Published by IVP Academic on April 12, 2022
Genres: Academic, Non-Fiction, Apologetics
Buy on Amazon
Goodreads
The Christian worldview proposes answers to the most enduring human questions. But are those answers reliable? In this systematic text, Douglas Groothuis makes a comprehensive apologetic case for Christian theism--proceeding from a defense of objective truth to a presentation of the key arguments for God from natural theology to a case for the credibility of Jesus, the incarnation and the resurrection. Throughout, Groothuis considers alternative views and how they fare intellectually.
An updated edition from the original 2011 text, Christian Apologetics is a massive tome that comprehensively covers apologetics from a classical, evangelical perspective. Douglas Groothius divides the book into three parts: apologetic preliminaries, the case for Christian theism, and answering objections to Christian theism.

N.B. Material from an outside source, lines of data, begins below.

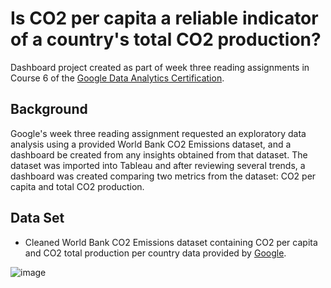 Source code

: # Is CO2 per capita a reliable indicator of a country's total CO2 production?
Dashboard project created as part of week three reading assignments in Course 6 of the [Google Data Analytics Certification](https://grow.google/certificates/data-analytics/#?modal_active=none).

## Background

Google's week three reading assignment requested an exploratory data analysis using a provided World Bank CO2 Emissions dataset, and a dashboard be created from any insights obtained from that dataset. The dataset was imported into Tableau and after reviewing several trends, a dashboard was created comparing two metrics from the dataset: CO2 per capita and total CO2 production.

## Data Set

- Cleaned World Bank CO2 Emissions dataset containing CO2 per capita and CO2 total production per country data provided by [Google](https://github.com/cgjohnso/Is-CO2-per-capita-a-reliable-indicator-of-a-countrys-total-CO2-production/blob/main/CO2-Dataset.xlsx).

![image](https://user-images.githubusercontent.com/109831179/180744838-e922f77e-d68c-4994-815b-9dfad651f2f2.png)

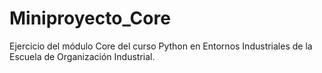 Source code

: # Miniproyecto_Core
Ejercicio del módulo Core del curso Python en Entornos Industriales de la Escuela de Organización Industrial.

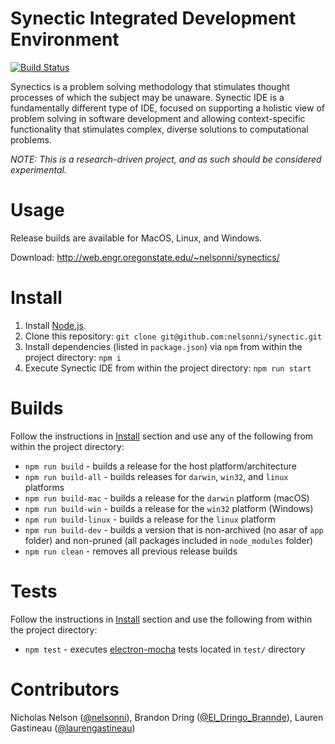 # Synectic Integrated Development Environment
[![Build Status](https://travis-ci.org/nelsonni/synectic.svg?branch=master)](https://travis-ci.org/nelsonni/synectic)

Synectics is a problem solving methodology that stimulates thought processes of which the subject may be unaware. Synectic IDE is a fundamentally different type of IDE, focused on supporting a holistic view of problem solving in software development and allowing context-specific functionality that stimulates complex, diverse solutions to computational problems.

*NOTE: This is a research-driven project, and as such should be considered experimental.*

# Usage

Release builds are available for MacOS, Linux, and Windows.

Download: http://web.engr.oregonstate.edu/~nelsonni/synectics/

# Install

1. Install [Node.js](https://nodejs.org/en/).
2. Clone this repository:
`git clone git@github.com:nelsonni/synectic.git`
2. Install dependencies (listed in `package.json`) via `npm` from within the project directory:
`npm i`
4. Execute Synectic IDE from within the project directory:
`npm run start`

# Builds

Follow the instructions in [Install](#Install) section and use any of the following from within the project directory:
* `npm run build` - builds a release for the host platform/architecture
* `npm run build-all` - builds releases for `darwin`, `win32`, and `linux` platforms
* `npm run build-mac` - builds a release for the `darwin` platform (macOS)
* `npm run build-win` - builds a release for the `win32` platform (Windows)
* `npm run build-linux` - builds a release for the `linux` platform
* `npm run build-dev` - builds a version that is non-archived (no asar of `app` folder) and non-pruned (all packages included in `node_modules` folder)
* `npm run clean` - removes all previous release builds


# Tests

Follow the instructions in [Install](#Install) section and use the following from within the project directory:
* `npm test` - executes [electron-mocha](https://github.com/jprichardson/electron-mocha) tests located in `test/` directory

# Contributors
Nicholas Nelson ([@nelsonni](https://github.com/nelsonni)), Brandon Dring ([@El_Dringo_Brannde](https://github.com/El-Dringo-Brannde)), Lauren Gastineau ([@laurengastineau](https://github.com/laurengastineau))

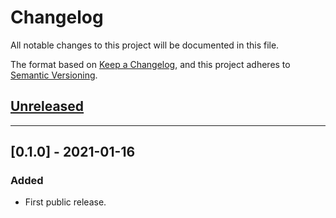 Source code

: # Changelog
All notable changes to this project will be documented in this file.

The format based on [Keep a Changelog](https://keepachangelog.com/en/1.0.0/),
and this project adheres to [Semantic Versioning](https://semver.org/spec/v2.0.0.html).

## [Unreleased](https://github.com/laratoolbox/eloquent-filters/compare/v0.1.0...main)


---


## [0.1.0] - 2021-01-16
### Added
- First public release.
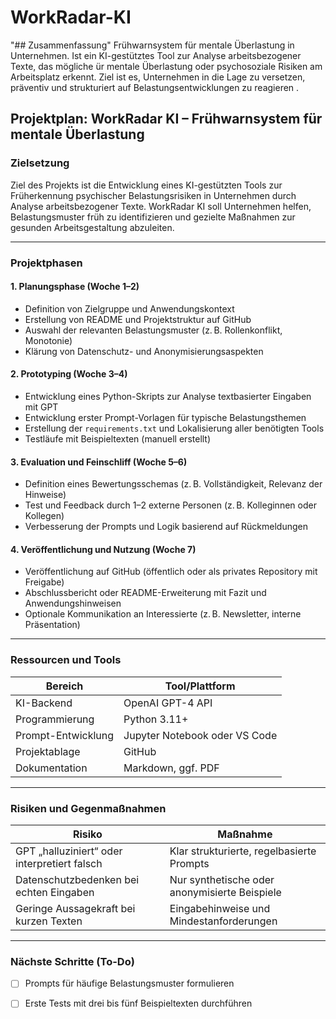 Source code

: # WorkRadar-KI
 "## Zusammenfassung" Frühwarnsystem für mentale Überlastung in Unternehmen. Ist ein KI-gestütztes Tool zur Analyse arbeitsbezogener Texte, das mögliche ür mentale Überlastung oder psychosoziale Risiken am Arbeitsplatz erkennt. Ziel ist es, Unternehmen in die Lage zu versetzen, präventiv und strukturiert auf Belastungsentwicklungen zu reagieren .
## Projektplan: WorkRadar KI – Frühwarnsystem für mentale Überlastung

### Zielsetzung
Ziel des Projekts ist die Entwicklung eines KI-gestützten Tools zur Früherkennung psychischer Belastungsrisiken in Unternehmen durch Analyse arbeitsbezogener Texte. WorkRadar KI soll Unternehmen helfen, Belastungsmuster früh zu identifizieren und gezielte Maßnahmen zur gesunden Arbeitsgestaltung abzuleiten.

---

### Projektphasen

#### 1. Planungsphase (Woche 1–2)
- Definition von Zielgruppe und Anwendungskontext
- Erstellung von README und Projektstruktur auf GitHub
- Auswahl der relevanten Belastungsmuster (z. B. Rollenkonflikt, Monotonie)
- Klärung von Datenschutz- und Anonymisierungsaspekten

#### 2. Prototyping (Woche 3–4)
- Entwicklung eines Python-Skripts zur Analyse textbasierter Eingaben mit GPT
- Entwicklung erster Prompt-Vorlagen für typische Belastungsthemen
- Erstellung der `requirements.txt` und Lokalisierung aller benötigten Tools
- Testläufe mit Beispieltexten (manuell erstellt)

#### 3. Evaluation und Feinschliff (Woche 5–6)
- Definition eines Bewertungsschemas (z. B. Vollständigkeit, Relevanz der Hinweise)
- Test und Feedback durch 1–2 externe Personen (z. B. Kolleginnen oder Kollegen)
- Verbesserung der Prompts und Logik basierend auf Rückmeldungen

#### 4. Veröffentlichung und Nutzung (Woche 7)
- Veröffentlichung auf GitHub (öffentlich oder als privates Repository mit Freigabe)
- Abschlussbericht oder README-Erweiterung mit Fazit und Anwendungshinweisen
- Optionale Kommunikation an Interessierte (z. B. Newsletter, interne Präsentation)

---

### Ressourcen und Tools

| Bereich             | Tool/Plattform              |
|---------------------|------------------------------|
| KI-Backend          | OpenAI GPT-4 API             |
| Programmierung      | Python 3.11+                 |
| Prompt-Entwicklung  | Jupyter Notebook oder VS Code |
| Projektablage       | GitHub                       |
| Dokumentation       | Markdown, ggf. PDF           |

---

### Risiken und Gegenmaßnahmen

| Risiko                                     | Maßnahme                                        |
|-------------------------------------------|-------------------------------------------------|
| GPT „halluziniert“ oder interpretiert falsch | Klar strukturierte, regelbasierte Prompts      |
| Datenschutzbedenken bei echten Eingaben     | Nur synthetische oder anonymisierte Beispiele  |
| Geringe Aussagekraft bei kurzen Texten      | Eingabehinweise und Mindestanforderungen       |

---

### Nächste Schritte (To-Do)
- [ ] Prompts für häufige Belastungsmuster formulieren  
 
- [ ] Erste Tests mit drei bis fünf Beispieltexten durchführen
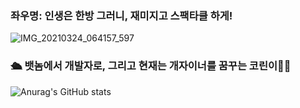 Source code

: 
### 좌우명: 인생은 한방 그러니, 재미지고 스팩타클 하게!
![IMG_20210324_064157_597](https://user-images.githubusercontent.com/88579497/136641754-ce0e4c75-33ee-4ef5-b84e-63e88ab48412.JPG)
### 🛳 뱃놈에서 개발자로, 그리고 현재는 개자이너를 꿈꾸는 코린이🧑‍💻

![Anurag's GitHub stats](https://github-readme-stats.vercel.app/api?username=dkdkf77&show_icons=true&theme=radical)
<!--
**dkdkf77/dkdkf77** is a ✨ _special_ ✨ repository because its `README.md` (this file) appears on your GitHub profile.

Here are some ideas to get you started:

- 🔭 I’m currently working on ...
- 🌱 I’m currently learning ...
- 👯 I’m looking to collaborate on ...
- 🤔 I’m looking for help with ...
- 💬 Ask me about ...
- 📫 How to reach me: ...
- 😄 Pronouns: ...
- ⚡ Fun fact: ...
-->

The bulk of the work is largely unchanged in substance from the first edition, though references and scholarship have been updated in some areas. Groothius’s work is largely boring—it’s not innovative and not meant to be—and the academic tone lacks the imaginative nature of popular evangelical apologists like Lee Strobel or J. Warner Wallace. At the same time, Christian Apologetics, with its goal of a being a comprehensive overview, lacks the specificity and rigor of other academic apologists like Copan or Craig (both of whom feature heavily in the references). Christian Apologetics therefore ends up giving readers the tone of an academic book while the substance of a popular level book, and it’s, quite frankly, a mind-numbing combination. It’s not that the content is incorrect or that Groothius’s arguments lack validity, it’s that the presentation of those arguments are not at all engaging or compelling.
I also take some umbrage with Groothius’s tone. I understand that apologetics are about presenting a defense of the faith, and in doing so, one is necessarily going to take an “I’m right and others are wrong” approach. But Christian Apologetics often fails to critically engage other perspectives in any substantive fashion. It is good at preaching what it believes; it fails to address criticisms or alternative perspectives in ways that actually engage in good faith.

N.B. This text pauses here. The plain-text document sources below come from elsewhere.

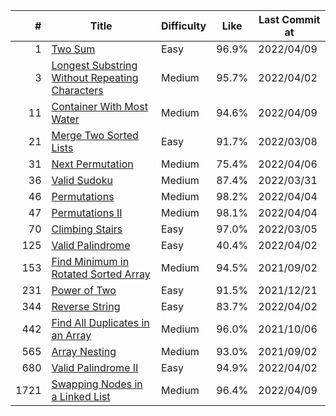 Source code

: |  #   |                             Title                              | Difficulty | Like  | Last Commit at |
| ---: | -------------------------------------------------------------- | ---------- | ----- | -------------- |
|    1 | [Two Sum](docs/0001.md)                                        | Easy       | 96.9% | 2022/04/09     |
|    3 | [Longest Substring Without Repeating Characters](docs/0003.md) | Medium     | 95.7% | 2022/04/02     |
|   11 | [Container With Most Water](docs/0011.md)                      | Medium     | 94.6% | 2022/04/09     |
|   21 | [Merge Two Sorted Lists](docs/0021.md)                         | Easy       | 91.7% | 2022/03/08     |
|   31 | [Next Permutation](docs/0031.md)                               | Medium     | 75.4% | 2022/04/06     |
|   36 | [Valid Sudoku](docs/0036.md)                                   | Medium     | 87.4% | 2022/03/31     |
|   46 | [Permutations](docs/0046.md)                                   | Medium     | 98.2% | 2022/04/04     |
|   47 | [Permutations II](docs/0047.md)                                | Medium     | 98.1% | 2022/04/04     |
|   70 | [Climbing Stairs](docs/0070.md)                                | Easy       | 97.0% | 2022/03/05     |
|  125 | [Valid Palindrome](docs/0125.md)                               | Easy       | 40.4% | 2022/04/02     |
|  153 | [Find Minimum in Rotated Sorted Array](docs/0153.md)           | Medium     | 94.5% | 2021/09/02     |
|  231 | [Power of Two](docs/0231.md)                                   | Easy       | 91.5% | 2021/12/21     |
|  344 | [Reverse String](docs/0344.md)                                 | Easy       | 83.7% | 2022/04/02     |
|  442 | [Find All Duplicates in an Array](docs/0442.md)                | Medium     | 96.0% | 2021/10/06     |
|  565 | [Array Nesting](docs/0565.md)                                  | Medium     | 93.0% | 2021/09/02     |
|  680 | [Valid Palindrome II](docs/0680.md)                            | Easy       | 94.9% | 2022/04/02     |
| 1721 | [Swapping Nodes in a Linked List](docs/1721.md)                | Medium     | 96.4% | 2022/04/09     |
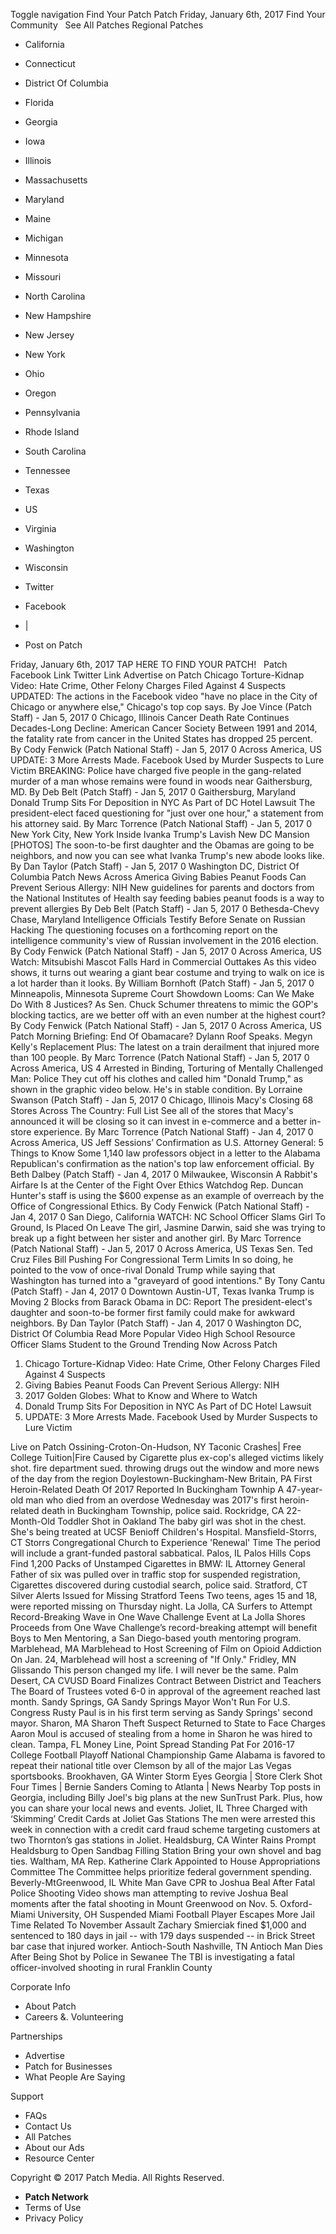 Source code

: Toggle navigation Find Your Patch Patch Friday, January 6th, 2017 Find Your Community   See All Patches Regional Patches

*   California
*   Connecticut
*   District Of Columbia
*   Florida
*   Georgia
*   Iowa
*   Illinois
*   Massachusetts
*   Maryland
*   Maine
*   Michigan
*   Minnesota
*   Missouri
*   North Carolina
*   New Hampshire
*   New Jersey
*   New York
*   Ohio
*   Oregon
*   Pennsylvania
*   Rhode Island
*   South Carolina
*   Tennessee
*   Texas
*   US
*   Virginia
*   Washington
*   Wisconsin

*   Twitter
*   Facebook
*   |
*   Post on Patch

Friday, January 6th, 2017 TAP HERE TO FIND YOUR PATCH!   Patch Facebook Link Twitter Link Advertise on Patch Chicago Torture-Kidnap Video: Hate Crime, Other Felony Charges Filed Against 4 Suspects UPDATED: The actions in the Facebook video "have no place in the City of Chicago or anywhere else," Chicago's top cop says. By Joe Vince (Patch Staff) - Jan 5, 2017 0 Chicago, Illinois Cancer Death Rate Continues Decades-Long Decline: American Cancer Society Between 1991 and 2014, the fatality rate from cancer in the United States has dropped 25 percent. By Cody Fenwick (Patch National Staff) - Jan 5, 2017 0 Across America, US UPDATE: 3 More Arrests Made. Facebook Used by Murder Suspects to Lure Victim BREAKING: Police have charged five people in the gang-related murder of a man whose remains were found in woods near Gaithersburg, MD. By Deb Belt (Patch Staff) - Jan 5, 2017 0 Gaithersburg, Maryland Donald Trump Sits For Deposition in NYC As Part of DC Hotel Lawsuit The president-elect faced questioning for "just over one hour," a statement from his attorney said. By Marc Torrence (Patch National Staff) - Jan 5, 2017 0 New York City, New York Inside Ivanka Trump's Lavish New DC Mansion \[PHOTOS\] The soon-to-be first daughter and the Obamas are going to be neighbors, and now you can see what Ivanka Trump's new abode looks like. By Dan Taylor (Patch Staff) - Jan 5, 2017 0 Washington DC, District Of Columbia Patch News Across America Giving Babies Peanut Foods Can Prevent Serious Allergy: NIH New guidelines for parents and doctors from the National Institutes of Health say feeding babies peanut foods is a way to prevent allergies By Deb Belt (Patch Staff) - Jan 5, 2017 0 Bethesda-Chevy Chase, Maryland Intelligence Officials Testify Before Senate on Russian Hacking The questioning focuses on a forthcoming report on the intelligence community's view of Russian involvement in the 2016 election. By Cody Fenwick (Patch National Staff) - Jan 5, 2017 0 Across America, US Watch: Mitsubishi Mascot Falls Hard in Commercial Outtakes As this video shows, it turns out wearing a giant bear costume and trying to walk on ice is a lot harder than it looks. By William Bornhoft (Patch Staff) - Jan 5, 2017 0 Minneapolis, Minnesota Supreme Court Showdown Looms: Can We Make Do With 8 Justices? As Sen. Chuck Schumer threatens to mimic the GOP's blocking tactics, are we better off with an even number at the highest court? By Cody Fenwick (Patch National Staff) - Jan 5, 2017 0 Across America, US Patch Morning Briefing: End Of Obamacare? Dylann Roof Speaks. Megyn Kelly's Replacement Plus: The latest on a train derailment that injured more than 100 people. By Marc Torrence (Patch National Staff) - Jan 5, 2017 0 Across America, US 4 Arrested in Binding, Torturing of Mentally Challenged Man: Police They cut off his clothes and called him "Donald Trump," as shown in the graphic video below. He's in stable condition. By Lorraine Swanson (Patch Staff) - Jan 5, 2017 0 Chicago, Illinois Macy's Closing 68 Stores Across The Country: Full List See all of the stores that Macy's announced it will be closing so it can invest in e-commerce and a better in-store experience. By Marc Torrence (Patch National Staff) - Jan 4, 2017 0 Across America, US Jeff Sessions’ Confirmation as U.S. Attorney General: 5 Things to Know Some 1,140 law professors object in a letter to the Alabama Republican's confirmation as the nation's top law enforcement official. By Beth Dalbey (Patch Staff) - Jan 4, 2017 0 Milwaukee, Wisconsin A Rabbit's Airfare Is at the Center of the Fight Over Ethics Watchdog Rep. Duncan Hunter's staff is using the $600 expense as an example of overreach by the Office of Congressional Ethics. By Cody Fenwick (Patch National Staff) - Jan 4, 2017 0 San Diego, California WATCH: NC School Officer Slams Girl To Ground, Is Placed On Leave The girl, Jasmine Darwin, said she was trying to break up a fight between her sister and another girl. By Marc Torrence (Patch National Staff) - Jan 5, 2017 0 Across America, US Texas Sen. Ted Cruz Files Bill Pushing For Congressional Term Limits In so doing, he pointed to the vow of once-rival Donald Trump while saying that Washington has turned into a "graveyard of good intentions." By Tony Cantu (Patch Staff) - Jan 4, 2017 0 Downtown Austin-UT, Texas Ivanka Trump is Moving 2 Blocks from Barack Obama in DC: Report The president-elect's daughter and soon-to-be former first family could make for awkward neighbors. By Dan Taylor (Patch Staff) - Jan 4, 2017 0 Washington DC, District Of Columbia Read More Popular Video High School Resource Officer Slams Student to the Ground Trending Now Across Patch

1.  Chicago Torture-Kidnap Video: Hate Crime, Other Felony Charges Filed Against 4 Suspects
2.  Giving Babies Peanut Foods Can Prevent Serious Allergy: NIH
3.  2017 Golden Globes: What to Know and Where to Watch
4.  Donald Trump Sits For Deposition in NYC As Part of DC Hotel Lawsuit
5.  UPDATE: 3 More Arrests Made. Facebook Used by Murder Suspects to Lure Victim

Live on Patch Ossining-Croton-On-Hudson, NY Taconic Crashes| Free College Tuition|Fire Caused by Cigarette plus ex-cop's alleged victims likely shot. fire department sued. throwing drugs out the window and more news of the day from the region Doylestown-Buckingham-New Britain, PA First Heroin-Related Death Of 2017 Reported In Buckingham Townhip A 47-year-old man who died from an overdose Wednesday was 2017's first heroin-related death in Buckingham Township, police said. Rockridge, CA 22-Month-Old Toddler Shot in Oakland The baby girl was shot in the chest. She's being treated at UCSF Benioff Children's Hospital. Mansfield-Storrs, CT Storrs Congregational Church to Experience 'Renewal' Time The period will include a grant-funded pastoral sabbatical. Palos, IL Palos Hills Cops Find 1,200 Packs of Unstamped Cigarettes in BMW: IL Attorney General Father of six was pulled over in traffic stop for suspended registration, Cigarettes discovered during custodial search, police said. Stratford, CT Silver Alerts Issued for Missing Stratford Teens Two teens, ages 15 and 18, were reported missing on Thursday night. La Jolla, CA Surfers to Attempt Record-Breaking Wave in One Wave Challenge Event at La Jolla Shores Proceeds from One Wave Challenge’s record-breaking attempt will benefit Boys to Men Mentoring, a San Diego-based youth mentoring program. Marblehead, MA Marblehead to Host Screening of Film on Opioid Addiction On Jan. 24, Marblehead will host a screening of "If Only." Fridley, MN Glissando This person changed my life. I will never be the same. Palm Desert, CA CVUSD Board Finalizes Contract Between District and Teachers The Board of Trustees voted 6-0 in approval of the agreement reached last month. Sandy Springs, GA Sandy Springs Mayor Won't Run For U.S. Congress Rusty Paul is in his first term serving as Sandy Springs' second mayor. Sharon, MA Sharon Theft Suspect Returned to State to Face Charges Aaron Moul is accused of stealing from a home in Sharon he was hired to clean. Tampa, FL Money Line, Point Spread Standing Pat For 2016-17 College Football Playoff National Championship Game Alabama is favored to repeat their national title over Clemson by all of the major Las Vegas sportsbooks. Brookhaven, GA Winter Storm Eyes Georgia | Store Clerk Shot Four Times | Bernie Sanders Coming to Atlanta | News Nearby Top posts in Georgia, including Billy Joel's big plans at the new SunTrust Park. Plus, how you can share your local news and events. Joliet, IL Three Charged with ‘Skimming’ Credit Cards at Joliet Gas Stations The men were arrested this week in connection with a credit card fraud scheme targeting customers at two Thornton’s gas stations in Joliet. Healdsburg, CA Winter Rains Prompt Healdsburg to Open Sandbag Filling Station Bring your own shovel and bag ties. Waltham, MA Rep. Katherine Clark Appointed to House Appropriations Committee The Committee helps prioritize federal government spending. Beverly-MtGreenwood, IL White Man Gave CPR to Joshua Beal After Fatal Police Shooting Video shows man attempting to revive Joshua Beal moments after the fatal shooting in Mount Greenwood on Nov. 5. Oxford-Miami University, OH Suspended Miami Football Player Escapes More Jail Time Related To November Assault Zachary Smierciak fined $1,000 and sentenced to 180 days in jail -- with 179 days suspended -- in Brick Street bar case that injured worker. Antioch-South Nashville, TN Antioch Man Dies After Being Shot by Police in Sewanee The TBI is investigating a fatal officer-involved shooting in rural Franklin County

Corporate Info

*   About Patch
*   Careers &. Volunteering

Partnerships

*   Advertise
*   Patch for Businesses
*   What People Are Saying

Support

*   FAQs
*   Contact Us
*   All Patches
*   About our Ads
*   Resource Center

Copyright © 2017 Patch Media. All Rights Reserved.

*   **Patch Network**
*   Terms of Use
*   Privacy Policy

Groothius also does a disservice to his work by updating the text to include sociocultural apologetics and not just classical, theological/philosophical apologetics. In the chapter “Distortions of the Christian Worldview—or the God I Don’t Believe In,” Groothius misrepresents or caricatures several criticisms of evangelical Christianity. In so doing, he also reduces his definition of Christianity to a particular type of evangelical Christianity. This is no longer an apologetic of Christian orthodoxy; it is an apologetic of white conservative evangelicalism.

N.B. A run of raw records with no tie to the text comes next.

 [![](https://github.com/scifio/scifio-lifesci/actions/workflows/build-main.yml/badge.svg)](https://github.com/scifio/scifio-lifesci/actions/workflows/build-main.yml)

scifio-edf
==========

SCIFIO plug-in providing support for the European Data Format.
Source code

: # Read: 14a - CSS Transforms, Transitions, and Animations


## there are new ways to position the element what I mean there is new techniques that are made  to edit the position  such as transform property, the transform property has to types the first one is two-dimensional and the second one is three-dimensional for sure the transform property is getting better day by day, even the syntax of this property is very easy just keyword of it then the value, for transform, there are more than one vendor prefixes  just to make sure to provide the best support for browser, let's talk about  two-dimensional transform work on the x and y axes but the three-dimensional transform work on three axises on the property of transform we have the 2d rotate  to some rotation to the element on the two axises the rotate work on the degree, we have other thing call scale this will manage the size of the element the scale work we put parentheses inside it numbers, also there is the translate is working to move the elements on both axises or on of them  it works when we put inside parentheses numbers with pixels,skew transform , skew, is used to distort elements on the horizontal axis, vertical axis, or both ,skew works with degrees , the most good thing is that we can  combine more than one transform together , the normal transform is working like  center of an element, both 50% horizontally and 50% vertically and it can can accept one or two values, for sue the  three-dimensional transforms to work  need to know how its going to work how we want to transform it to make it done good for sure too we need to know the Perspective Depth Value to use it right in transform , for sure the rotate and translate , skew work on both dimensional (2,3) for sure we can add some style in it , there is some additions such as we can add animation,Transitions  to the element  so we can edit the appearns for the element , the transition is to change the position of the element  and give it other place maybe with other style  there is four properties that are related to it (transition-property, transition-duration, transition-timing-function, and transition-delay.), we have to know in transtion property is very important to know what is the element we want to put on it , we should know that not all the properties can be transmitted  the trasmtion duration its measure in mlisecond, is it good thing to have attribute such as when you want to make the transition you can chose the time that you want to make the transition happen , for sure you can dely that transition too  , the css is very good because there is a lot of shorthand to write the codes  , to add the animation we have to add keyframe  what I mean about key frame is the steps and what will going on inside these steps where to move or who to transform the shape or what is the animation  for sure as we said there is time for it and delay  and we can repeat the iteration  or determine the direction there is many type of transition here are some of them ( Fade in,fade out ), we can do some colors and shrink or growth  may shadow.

For example, in the section on Christianity and sexual identity, he begins by saying “Christians have been accused of being homophobic and generally hostile to those who do not adhere to traditional morality—that is those fitting the LGBTQ+ category.” This sentence alone belies the inherent homophobia and hostility he’s implicitly claiming isn’t true. He does no work to either defend his position or address faithful Christians who have come to believe that texts that seemingly speak against same-sex behavior do not have loving, consensual, monogamous relationships in mind. Instead, it is a poorly-written culture war screed that simply assumes moral rightness.
Groothius also addresses the contention that Christianity is sexist, but again avoids any real substantive discussion of church history, instead (rightfully) pointing to the work of women in the early church—but conveniently ignoring the way women in evangelicalism are often treated. Groothius addresses Christian imperialism and violence by basically invoking the Crusades and saying, well, the Catholics did that, not the Protestants, so don’t blame us. It’s poor scholarship, poorly argued, poorly written, and poorly presented—and it reflects poorly on the rest of the book.
All things taken together, Christian Apologetics is a book to read if you want to understand a white, American evangelical defense of white evangelicalism. The term “Christian” is the title doesn’t mean the full scope of orthodox Christianity, but the very particular subset of American evangelicalism. If you understand that, then Groothius gives a solid example of what that looks like.